Live report Bab L’ Bluz + Mohamed Abozekry au New Morning, Paris, le 6 novembre 2024
2024
Lucas Biela
Live report Bab L’ Bluz + Mohamed Abozekry au New Morning, Paris, le 6 novembre 2024
Pour nous faire patienter avant les rythmes endiablés de Bab L’ Bluz, c’est un programme minimaliste que nous propose Mohamed Abozekry. Muni uniquement d’un oud, il nous transporte dans un monde versatile. En effet, poreuse y est la frontière entre sons berçants et attaques plus agressives, portant le feu du flamenco. Le chant, d’obédience traditionnelle, alliant imploration et exaltation, est plutôt agréable à l’oreille. Cependant, les paroles étant très souvent suivies d’onomatopées, mon attention se porte davantage sur l’instrument. Chez notre Franco-Égyptien, on apprécie ces courts motifs improvisés qui se suivent les uns après les autres, comme si le jeune homme s’amusait avec son luth comme Tom le ferait avec Jerry. Voilà des instants de pur bonheur pour qui comprend que l’audace en musique c’est de donner au mot « jeu » tout son sens. Dans les moments plus explosifs, quand l’agitation se fait insistante, on est fasciné par cet assombrissement de l’atmosphère. L’ambiance pesante nous emporte alors dans une spirale cathartique. Par ailleurs, quelle surprise quand notre musicien s’improvise a la fois bassiste et oudiste sur son instrument. Mais c’est qu’on a affaire à un vrai « Mr. Tambourine Man » ! Maniant avec adresse la technique et la mélodie, Mohamed Abozekry est un artiste à suivre dans le monde de l’oud.

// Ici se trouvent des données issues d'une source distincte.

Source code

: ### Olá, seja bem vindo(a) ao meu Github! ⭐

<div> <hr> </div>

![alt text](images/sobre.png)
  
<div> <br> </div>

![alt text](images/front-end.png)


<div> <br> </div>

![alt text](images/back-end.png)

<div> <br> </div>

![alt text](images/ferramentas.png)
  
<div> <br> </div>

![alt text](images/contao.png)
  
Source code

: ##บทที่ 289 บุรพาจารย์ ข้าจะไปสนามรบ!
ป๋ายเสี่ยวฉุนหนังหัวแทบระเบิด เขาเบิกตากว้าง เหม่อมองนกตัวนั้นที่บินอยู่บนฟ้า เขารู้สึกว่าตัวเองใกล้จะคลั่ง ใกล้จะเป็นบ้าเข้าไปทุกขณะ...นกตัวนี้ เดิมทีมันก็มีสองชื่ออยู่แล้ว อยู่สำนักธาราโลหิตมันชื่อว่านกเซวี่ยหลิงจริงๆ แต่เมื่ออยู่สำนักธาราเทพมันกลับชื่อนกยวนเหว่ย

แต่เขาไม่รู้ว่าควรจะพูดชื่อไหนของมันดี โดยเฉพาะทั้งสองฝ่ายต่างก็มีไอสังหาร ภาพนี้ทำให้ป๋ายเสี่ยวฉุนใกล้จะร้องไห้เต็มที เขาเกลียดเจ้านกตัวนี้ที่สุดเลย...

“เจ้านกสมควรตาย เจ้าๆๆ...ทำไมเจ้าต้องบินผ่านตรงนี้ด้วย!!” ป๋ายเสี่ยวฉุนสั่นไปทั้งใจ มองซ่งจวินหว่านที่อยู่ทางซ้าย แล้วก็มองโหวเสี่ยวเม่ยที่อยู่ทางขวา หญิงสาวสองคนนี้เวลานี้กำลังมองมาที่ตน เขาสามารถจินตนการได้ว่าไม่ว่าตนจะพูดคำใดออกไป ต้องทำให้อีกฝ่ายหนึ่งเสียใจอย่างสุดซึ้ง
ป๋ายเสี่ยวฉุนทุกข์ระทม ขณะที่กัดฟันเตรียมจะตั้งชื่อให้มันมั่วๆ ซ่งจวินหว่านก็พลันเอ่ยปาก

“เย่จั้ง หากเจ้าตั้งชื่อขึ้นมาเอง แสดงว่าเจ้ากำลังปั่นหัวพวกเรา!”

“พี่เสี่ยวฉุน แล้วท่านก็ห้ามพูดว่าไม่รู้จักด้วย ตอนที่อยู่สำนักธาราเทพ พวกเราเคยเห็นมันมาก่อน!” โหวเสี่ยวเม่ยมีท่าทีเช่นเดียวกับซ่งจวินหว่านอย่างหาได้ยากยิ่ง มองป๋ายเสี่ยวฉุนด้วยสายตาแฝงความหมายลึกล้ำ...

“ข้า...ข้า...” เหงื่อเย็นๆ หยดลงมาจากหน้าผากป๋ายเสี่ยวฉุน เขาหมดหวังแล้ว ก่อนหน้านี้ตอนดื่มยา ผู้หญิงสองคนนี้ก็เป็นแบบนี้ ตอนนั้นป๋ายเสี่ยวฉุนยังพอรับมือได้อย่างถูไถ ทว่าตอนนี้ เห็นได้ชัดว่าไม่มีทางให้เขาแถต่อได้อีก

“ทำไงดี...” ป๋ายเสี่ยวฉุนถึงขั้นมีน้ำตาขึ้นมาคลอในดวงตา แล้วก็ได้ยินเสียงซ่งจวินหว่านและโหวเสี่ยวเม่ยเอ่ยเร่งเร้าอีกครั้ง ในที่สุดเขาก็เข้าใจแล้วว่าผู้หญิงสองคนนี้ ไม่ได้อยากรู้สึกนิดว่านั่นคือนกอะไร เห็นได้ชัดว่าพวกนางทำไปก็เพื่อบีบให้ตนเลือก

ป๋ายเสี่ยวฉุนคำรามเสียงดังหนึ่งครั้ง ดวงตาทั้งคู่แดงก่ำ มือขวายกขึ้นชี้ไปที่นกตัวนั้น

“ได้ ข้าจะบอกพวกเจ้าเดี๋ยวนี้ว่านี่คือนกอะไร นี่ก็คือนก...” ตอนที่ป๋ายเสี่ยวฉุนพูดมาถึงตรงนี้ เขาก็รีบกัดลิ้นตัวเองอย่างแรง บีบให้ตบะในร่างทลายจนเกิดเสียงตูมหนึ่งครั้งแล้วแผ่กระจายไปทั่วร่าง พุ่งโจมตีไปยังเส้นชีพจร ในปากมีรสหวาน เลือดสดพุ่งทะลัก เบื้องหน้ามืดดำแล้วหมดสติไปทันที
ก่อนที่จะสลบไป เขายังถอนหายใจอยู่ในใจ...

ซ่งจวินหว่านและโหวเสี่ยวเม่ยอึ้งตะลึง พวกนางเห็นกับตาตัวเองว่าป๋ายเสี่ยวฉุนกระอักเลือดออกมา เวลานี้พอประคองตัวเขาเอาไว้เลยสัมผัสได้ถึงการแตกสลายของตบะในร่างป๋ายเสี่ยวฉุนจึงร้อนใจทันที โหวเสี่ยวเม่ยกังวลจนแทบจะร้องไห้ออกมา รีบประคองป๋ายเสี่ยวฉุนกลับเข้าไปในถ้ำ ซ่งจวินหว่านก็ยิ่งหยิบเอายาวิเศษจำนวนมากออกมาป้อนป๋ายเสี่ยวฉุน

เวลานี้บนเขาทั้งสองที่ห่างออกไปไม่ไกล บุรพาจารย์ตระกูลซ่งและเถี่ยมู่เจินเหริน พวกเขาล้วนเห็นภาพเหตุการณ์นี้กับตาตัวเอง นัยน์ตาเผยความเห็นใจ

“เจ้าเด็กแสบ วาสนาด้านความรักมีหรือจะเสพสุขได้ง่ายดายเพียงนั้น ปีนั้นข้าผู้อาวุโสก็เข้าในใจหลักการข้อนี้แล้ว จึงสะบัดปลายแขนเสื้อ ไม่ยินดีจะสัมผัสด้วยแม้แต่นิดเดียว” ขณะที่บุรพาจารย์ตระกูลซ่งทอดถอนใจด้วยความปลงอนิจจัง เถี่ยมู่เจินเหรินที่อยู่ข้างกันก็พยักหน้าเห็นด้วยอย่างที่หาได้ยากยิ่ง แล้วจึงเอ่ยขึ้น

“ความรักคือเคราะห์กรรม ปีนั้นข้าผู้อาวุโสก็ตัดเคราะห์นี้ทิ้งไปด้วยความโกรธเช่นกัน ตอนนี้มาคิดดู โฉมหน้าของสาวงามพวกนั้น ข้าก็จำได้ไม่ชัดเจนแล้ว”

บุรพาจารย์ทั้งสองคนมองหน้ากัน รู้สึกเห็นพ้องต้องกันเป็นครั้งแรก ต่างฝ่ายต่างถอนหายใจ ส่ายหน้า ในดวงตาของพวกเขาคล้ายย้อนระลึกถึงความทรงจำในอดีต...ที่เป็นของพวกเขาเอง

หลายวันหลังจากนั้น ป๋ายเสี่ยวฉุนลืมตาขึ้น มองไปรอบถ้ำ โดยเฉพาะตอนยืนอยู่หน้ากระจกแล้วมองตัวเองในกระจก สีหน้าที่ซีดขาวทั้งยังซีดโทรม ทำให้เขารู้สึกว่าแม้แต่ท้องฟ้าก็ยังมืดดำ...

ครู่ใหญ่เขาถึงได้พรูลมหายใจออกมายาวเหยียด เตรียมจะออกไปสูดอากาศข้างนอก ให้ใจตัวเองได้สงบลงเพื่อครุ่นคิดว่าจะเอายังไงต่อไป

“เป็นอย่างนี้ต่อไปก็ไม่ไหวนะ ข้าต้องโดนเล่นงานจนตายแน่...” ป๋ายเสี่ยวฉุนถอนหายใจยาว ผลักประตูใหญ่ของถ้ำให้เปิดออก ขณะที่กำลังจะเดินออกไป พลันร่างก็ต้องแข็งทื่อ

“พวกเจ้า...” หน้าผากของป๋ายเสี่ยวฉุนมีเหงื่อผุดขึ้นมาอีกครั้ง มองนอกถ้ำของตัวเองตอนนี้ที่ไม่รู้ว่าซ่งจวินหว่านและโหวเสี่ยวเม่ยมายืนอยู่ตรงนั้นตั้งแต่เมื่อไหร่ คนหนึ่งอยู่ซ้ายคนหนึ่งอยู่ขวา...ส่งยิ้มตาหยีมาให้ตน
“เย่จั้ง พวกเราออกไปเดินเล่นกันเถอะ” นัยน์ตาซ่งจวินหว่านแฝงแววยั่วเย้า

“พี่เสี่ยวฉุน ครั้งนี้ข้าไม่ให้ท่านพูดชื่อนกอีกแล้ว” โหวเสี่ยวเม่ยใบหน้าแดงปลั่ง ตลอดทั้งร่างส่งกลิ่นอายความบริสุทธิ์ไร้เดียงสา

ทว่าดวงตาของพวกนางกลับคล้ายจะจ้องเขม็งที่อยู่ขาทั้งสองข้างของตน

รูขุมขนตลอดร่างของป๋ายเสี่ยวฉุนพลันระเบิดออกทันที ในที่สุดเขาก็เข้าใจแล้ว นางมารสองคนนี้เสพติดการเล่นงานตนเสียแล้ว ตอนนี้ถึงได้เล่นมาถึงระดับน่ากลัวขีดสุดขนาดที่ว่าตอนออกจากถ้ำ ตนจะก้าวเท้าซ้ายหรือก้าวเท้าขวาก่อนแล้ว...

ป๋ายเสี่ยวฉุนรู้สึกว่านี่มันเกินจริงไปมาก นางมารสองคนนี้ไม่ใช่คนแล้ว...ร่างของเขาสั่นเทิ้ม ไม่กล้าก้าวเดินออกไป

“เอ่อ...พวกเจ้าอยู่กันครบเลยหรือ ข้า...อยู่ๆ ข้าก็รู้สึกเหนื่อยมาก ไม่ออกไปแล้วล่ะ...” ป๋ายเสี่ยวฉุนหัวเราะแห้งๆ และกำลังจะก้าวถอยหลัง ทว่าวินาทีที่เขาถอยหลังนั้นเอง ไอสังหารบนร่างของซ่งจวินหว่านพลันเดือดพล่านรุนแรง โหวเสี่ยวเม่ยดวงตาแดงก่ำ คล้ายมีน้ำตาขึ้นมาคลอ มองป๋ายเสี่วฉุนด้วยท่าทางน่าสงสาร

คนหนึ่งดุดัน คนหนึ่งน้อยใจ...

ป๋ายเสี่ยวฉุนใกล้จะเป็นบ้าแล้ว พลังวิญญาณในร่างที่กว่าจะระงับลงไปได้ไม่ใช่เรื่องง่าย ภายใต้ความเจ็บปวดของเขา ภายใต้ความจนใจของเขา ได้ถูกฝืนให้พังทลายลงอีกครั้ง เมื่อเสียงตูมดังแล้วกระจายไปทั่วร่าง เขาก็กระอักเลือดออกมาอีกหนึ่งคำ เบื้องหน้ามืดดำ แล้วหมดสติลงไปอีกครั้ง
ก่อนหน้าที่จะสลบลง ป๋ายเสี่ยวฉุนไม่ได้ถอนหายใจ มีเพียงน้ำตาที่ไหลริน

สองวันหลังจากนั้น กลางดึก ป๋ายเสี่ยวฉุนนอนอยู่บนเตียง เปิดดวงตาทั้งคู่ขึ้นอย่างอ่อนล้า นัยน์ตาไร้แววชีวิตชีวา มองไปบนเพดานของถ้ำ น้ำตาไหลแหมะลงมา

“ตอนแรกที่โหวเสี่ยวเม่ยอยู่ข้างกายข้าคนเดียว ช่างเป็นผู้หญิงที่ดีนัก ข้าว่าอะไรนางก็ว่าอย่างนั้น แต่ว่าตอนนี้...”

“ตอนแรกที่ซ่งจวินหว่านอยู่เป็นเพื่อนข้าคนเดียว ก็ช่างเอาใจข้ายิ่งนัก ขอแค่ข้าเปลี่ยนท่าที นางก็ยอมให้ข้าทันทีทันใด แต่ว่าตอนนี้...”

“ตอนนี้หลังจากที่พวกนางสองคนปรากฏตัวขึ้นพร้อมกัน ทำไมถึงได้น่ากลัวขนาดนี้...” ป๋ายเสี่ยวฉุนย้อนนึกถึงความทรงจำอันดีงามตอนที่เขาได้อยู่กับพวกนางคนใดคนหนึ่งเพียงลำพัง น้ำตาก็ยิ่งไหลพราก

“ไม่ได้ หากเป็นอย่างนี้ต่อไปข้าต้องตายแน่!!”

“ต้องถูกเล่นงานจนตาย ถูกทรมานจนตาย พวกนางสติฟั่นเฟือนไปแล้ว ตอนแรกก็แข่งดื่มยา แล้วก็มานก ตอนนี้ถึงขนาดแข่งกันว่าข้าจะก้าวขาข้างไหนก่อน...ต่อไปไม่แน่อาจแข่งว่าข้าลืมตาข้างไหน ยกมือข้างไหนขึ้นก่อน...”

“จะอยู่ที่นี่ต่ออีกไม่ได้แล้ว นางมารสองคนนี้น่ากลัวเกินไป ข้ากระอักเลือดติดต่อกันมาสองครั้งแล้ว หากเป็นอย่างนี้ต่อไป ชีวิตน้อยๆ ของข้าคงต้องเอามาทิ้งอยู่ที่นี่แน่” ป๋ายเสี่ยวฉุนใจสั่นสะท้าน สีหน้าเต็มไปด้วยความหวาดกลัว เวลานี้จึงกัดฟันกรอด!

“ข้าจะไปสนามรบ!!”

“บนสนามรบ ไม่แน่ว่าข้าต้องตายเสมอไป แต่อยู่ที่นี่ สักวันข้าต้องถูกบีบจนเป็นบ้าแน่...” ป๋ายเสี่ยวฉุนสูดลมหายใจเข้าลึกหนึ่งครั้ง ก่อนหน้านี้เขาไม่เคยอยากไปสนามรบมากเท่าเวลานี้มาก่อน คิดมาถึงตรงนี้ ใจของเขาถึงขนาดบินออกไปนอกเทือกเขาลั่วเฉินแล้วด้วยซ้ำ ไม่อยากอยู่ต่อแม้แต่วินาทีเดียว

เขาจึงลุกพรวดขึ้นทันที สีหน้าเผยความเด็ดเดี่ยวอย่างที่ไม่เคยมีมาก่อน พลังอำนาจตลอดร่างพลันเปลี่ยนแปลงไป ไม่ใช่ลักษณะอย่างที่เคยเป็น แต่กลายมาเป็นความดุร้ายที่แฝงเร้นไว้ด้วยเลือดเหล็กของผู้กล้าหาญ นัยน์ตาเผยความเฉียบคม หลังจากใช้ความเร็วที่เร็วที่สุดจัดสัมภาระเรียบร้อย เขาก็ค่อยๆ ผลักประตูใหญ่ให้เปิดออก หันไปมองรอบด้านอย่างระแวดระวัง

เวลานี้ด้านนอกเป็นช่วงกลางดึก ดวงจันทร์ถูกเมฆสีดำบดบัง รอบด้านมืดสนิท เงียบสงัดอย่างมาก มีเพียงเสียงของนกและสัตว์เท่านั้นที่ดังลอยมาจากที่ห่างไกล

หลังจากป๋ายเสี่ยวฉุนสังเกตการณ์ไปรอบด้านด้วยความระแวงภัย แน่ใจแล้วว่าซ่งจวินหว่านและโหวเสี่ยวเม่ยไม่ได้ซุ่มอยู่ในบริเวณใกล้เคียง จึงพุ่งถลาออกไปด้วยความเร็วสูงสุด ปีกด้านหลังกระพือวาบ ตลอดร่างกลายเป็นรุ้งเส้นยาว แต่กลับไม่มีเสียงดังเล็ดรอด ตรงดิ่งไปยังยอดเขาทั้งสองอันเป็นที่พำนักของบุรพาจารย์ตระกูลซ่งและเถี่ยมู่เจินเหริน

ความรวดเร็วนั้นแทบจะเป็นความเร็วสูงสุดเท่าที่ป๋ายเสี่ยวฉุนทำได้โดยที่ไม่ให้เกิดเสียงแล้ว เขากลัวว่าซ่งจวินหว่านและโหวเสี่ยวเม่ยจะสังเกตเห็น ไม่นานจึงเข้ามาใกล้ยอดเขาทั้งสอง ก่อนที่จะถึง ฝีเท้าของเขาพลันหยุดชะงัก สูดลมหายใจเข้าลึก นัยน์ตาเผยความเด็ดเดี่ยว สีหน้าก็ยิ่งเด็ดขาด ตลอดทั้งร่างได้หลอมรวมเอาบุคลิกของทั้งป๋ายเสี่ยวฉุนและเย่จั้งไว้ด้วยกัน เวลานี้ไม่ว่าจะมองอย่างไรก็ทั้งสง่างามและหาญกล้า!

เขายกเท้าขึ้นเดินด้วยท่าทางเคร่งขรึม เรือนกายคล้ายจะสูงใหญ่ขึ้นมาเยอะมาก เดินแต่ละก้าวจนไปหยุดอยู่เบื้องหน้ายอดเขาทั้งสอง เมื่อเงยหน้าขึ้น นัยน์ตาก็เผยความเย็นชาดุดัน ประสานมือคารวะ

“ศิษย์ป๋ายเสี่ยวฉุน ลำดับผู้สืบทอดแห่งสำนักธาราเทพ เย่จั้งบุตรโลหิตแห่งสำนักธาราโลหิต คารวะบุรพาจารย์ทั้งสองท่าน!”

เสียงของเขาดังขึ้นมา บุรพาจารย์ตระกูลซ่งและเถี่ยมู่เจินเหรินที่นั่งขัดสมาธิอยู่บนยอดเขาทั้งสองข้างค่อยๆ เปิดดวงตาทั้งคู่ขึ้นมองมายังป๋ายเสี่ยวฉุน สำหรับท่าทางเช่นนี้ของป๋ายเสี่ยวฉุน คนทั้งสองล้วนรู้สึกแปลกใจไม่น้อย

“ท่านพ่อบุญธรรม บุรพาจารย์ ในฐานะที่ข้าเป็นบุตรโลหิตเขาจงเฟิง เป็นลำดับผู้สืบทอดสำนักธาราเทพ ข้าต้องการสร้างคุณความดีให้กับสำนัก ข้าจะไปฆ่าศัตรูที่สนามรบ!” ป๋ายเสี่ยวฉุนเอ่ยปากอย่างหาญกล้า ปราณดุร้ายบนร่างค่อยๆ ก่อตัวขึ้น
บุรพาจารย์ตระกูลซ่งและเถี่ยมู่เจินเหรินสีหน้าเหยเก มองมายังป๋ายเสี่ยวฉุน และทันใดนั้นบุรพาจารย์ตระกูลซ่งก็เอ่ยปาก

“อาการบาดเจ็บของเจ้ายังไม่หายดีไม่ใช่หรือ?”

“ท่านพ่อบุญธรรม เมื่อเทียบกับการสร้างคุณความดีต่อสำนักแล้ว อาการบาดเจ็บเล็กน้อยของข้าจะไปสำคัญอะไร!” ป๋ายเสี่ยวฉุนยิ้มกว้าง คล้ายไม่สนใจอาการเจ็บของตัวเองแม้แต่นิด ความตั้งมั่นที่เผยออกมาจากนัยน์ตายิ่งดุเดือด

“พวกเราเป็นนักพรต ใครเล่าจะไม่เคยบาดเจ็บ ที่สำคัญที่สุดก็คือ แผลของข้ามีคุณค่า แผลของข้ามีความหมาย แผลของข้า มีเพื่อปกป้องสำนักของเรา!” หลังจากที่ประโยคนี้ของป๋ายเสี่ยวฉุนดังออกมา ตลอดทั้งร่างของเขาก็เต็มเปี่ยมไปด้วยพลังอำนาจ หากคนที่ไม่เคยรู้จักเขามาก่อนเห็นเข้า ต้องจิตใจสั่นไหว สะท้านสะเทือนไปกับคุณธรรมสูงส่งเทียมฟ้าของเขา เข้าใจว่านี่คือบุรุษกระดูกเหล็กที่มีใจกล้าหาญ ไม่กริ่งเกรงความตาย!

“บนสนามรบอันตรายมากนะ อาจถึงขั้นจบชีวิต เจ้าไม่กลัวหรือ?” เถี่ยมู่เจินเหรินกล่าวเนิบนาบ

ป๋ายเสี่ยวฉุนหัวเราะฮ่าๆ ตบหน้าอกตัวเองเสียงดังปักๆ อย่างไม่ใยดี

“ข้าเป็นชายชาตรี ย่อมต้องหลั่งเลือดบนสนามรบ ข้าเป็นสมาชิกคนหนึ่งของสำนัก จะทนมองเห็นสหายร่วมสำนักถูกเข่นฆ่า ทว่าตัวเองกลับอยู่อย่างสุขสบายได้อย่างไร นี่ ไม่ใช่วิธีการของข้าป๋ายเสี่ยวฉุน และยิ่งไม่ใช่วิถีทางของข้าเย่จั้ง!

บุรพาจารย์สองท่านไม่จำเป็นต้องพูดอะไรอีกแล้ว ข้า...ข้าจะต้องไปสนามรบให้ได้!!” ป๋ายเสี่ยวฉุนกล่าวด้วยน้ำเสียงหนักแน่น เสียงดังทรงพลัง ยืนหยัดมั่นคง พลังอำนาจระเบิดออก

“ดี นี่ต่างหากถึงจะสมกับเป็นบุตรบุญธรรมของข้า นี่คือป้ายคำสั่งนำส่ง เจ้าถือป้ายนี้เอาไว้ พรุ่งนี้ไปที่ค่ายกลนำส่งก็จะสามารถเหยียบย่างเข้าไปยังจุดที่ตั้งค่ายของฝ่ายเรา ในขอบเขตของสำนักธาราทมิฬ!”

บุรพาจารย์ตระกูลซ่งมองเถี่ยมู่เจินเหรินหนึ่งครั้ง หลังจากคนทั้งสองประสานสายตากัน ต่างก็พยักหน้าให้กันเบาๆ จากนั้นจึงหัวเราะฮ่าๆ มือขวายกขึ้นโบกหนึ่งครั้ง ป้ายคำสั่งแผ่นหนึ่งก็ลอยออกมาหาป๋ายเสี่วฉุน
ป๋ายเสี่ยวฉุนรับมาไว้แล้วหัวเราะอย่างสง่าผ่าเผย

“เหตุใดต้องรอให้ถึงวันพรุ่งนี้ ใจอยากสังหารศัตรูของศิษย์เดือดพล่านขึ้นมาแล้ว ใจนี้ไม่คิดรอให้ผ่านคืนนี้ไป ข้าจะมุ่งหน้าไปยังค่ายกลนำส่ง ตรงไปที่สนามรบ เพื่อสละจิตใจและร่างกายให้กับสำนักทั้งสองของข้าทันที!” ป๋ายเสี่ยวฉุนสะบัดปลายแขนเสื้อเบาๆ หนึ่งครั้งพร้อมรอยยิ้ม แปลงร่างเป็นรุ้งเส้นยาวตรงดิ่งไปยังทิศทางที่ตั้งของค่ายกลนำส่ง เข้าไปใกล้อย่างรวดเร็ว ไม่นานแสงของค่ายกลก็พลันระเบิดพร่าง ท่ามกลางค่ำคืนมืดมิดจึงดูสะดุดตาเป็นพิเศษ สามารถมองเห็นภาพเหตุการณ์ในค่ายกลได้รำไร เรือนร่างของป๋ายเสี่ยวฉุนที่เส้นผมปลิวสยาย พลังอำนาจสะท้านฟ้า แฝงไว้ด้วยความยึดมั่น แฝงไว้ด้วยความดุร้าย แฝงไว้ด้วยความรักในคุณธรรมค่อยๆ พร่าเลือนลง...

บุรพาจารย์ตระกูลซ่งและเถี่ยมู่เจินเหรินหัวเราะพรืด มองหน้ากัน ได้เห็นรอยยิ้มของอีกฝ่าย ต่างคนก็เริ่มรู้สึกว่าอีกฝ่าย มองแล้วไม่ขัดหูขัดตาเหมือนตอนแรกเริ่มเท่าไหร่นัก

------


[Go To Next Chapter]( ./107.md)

Bab L’ Bluz fut une véritable révélation quand je les entendis pour la première fois. En effet, loin de remettre au goût du jour le gnawa traditionnel, la formation franco-marocaine s’est évertuée à la revêtir d’habits occidentaux par l’apport de sonorités psychédéliques. Yousra, la chanteuse/gumbriste nous explique que le titre de leur excellent nouvel album, Swaken, signifie « au-delà de la transe ». Et de transe il est beaucoup question dans la musique de nos fusionnistes. En effet, que ce soit le jeu des mains (un vrai casse-tête pour le reproduire), les karkabous (castagnettes en métal), les chœurs incantatoires, ou encore les rythmes saccadés et hypnotiques de la batterie, voilà autant d’éléments qui appellent aussi bien à la danse qu’à la transe. Arrêtons-nous un instant sur l’instrument que manie notre Marocaine. A la manière des guitares électriques à double manche qui ont fait florès dans les années 70, notamment sous l’impulsion de Jimmy Page et John McLaughlin, on y retrouve… un gumbri et une mandole ! Oui, c’est bien la première fois que je vois cette association ! Les premières cordes produisent un son de basse, et les secondes des notes chaudes proches du saz. Par ailleurs, côté chant, outre des arabesques envoûtantes, la voix de Yousra porte la gouaille des chanteuses de rock (vous l’avez compris, il faut faire rencontrer l’Orient et l’Occident). J’évoquais le rock psychédélique, mais on va même jusqu’au hard rock dans les accélérations des frappes du batteur et les solos de gumbri ou de mandole. Ah, cette attitude à la Eddie Van Halen dans le jeu de la jeune femme !
La foule étant montée sur ressorts, les morceaux rythmés s’enchaînent. En effet, dans la salle, ça danse, ça frappe des mains et ça chante ! Mais notre quatuor réussit néanmoins à glisser des morceaux au parfum plus éthéré, comme quand il est question de tolérance ou bien de répertoire traditionnel yéménite. Par ailleurs, que de frissons quand le chant lamenté et gorgé d’émotions se pose sur l’introduction empreinte de mysticisme d’une chanson dédiée aux femmes qui se battent pour leur liberté. Et que dire de ces flûtes enchanteresses qui font monter le feu vers des cieux à la fois bucoliques et oniriques (référence voulue au titre du premier album de ces autres fusionnistes que furent Mahavishnu Orchestra… Tiens, encore John McLaughlin !). Dans les moments forts de la prestation de Bab L’ Bluz, il faut aussi signaler l’étonnement que suscitent les atmosphères sinistres suggérées par le frottement de l’archet sur le gumbri. La frontwoman pense pendant le concert à avoir un mot pour ses soutiens, dont Oum, que j’ai eu l’occasion de voir récemment à l’occasion du Festival de Marne. Alliant énergie et émotion, la musique de Bab L’ Bluz a remporté tous les suffrages ce soir-là.